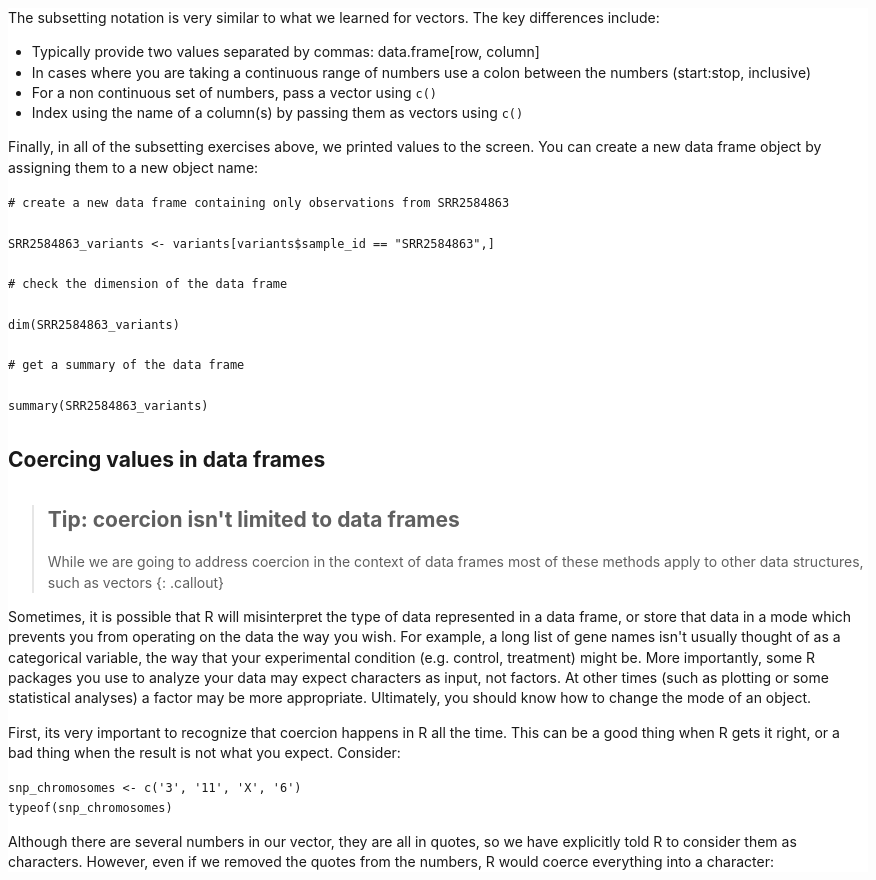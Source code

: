 The subsetting notation is very similar to what we learned for
vectors. The key differences include:

- Typically provide two values separated by commas: data.frame[row, column]
- In cases where you are taking a continuous range of numbers use a colon
  between the numbers (start:stop, inclusive)
- For a non continuous set of numbers, pass a vector using `c()`
- Index using the name of a column(s) by passing them as vectors using `c()`

Finally, in all of the subsetting exercises above, we printed values to
the screen. You can create a new data frame object by assigning
them to a new object name:

```{r, purl = FALSE}
# create a new data frame containing only observations from SRR2584863

SRR2584863_variants <- variants[variants$sample_id == "SRR2584863",]

# check the dimension of the data frame

dim(SRR2584863_variants)

# get a summary of the data frame

summary(SRR2584863_variants)
```

## Coercing values in data frames

> ## Tip: coercion isn't limited to data frames
>
> While we are going to address coercion in the context of data frames
> most of these methods apply to other data structures, such as vectors
{: .callout}

Sometimes, it is possible that R will misinterpret the type of data represented
in a data frame, or store that data in a mode which prevents you from
operating on the data the way you wish. For example, a long list of gene names
isn't usually thought of as a categorical variable, the way that your
experimental condition (e.g. control, treatment) might be. More importantly,
some R packages you use to analyze your data may expect characters as input,
not factors. At other times (such as plotting or some statistical analyses) a
factor may be more appropriate. Ultimately, you should know how to change the
mode of an object.

First, its very important to recognize that coercion happens in R all the time.
This can be a good thing when R gets it right, or a bad thing when the result
is not what you expect. Consider:

```{r, purl = FALSE}
snp_chromosomes <- c('3', '11', 'X', '6')
typeof(snp_chromosomes)
```

Although there are several numbers in our vector, they are all in quotes, so
we have explicitly told R to consider them as characters. However, even if we removed
the quotes from the numbers, R would coerce everything into a character:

• • •

Every line above that includes the word "other" should be listed.

Task solution
> most of these methods apply to other data structures, such as vectors
not factors. At other times (such as plotting or some statistical analyses) a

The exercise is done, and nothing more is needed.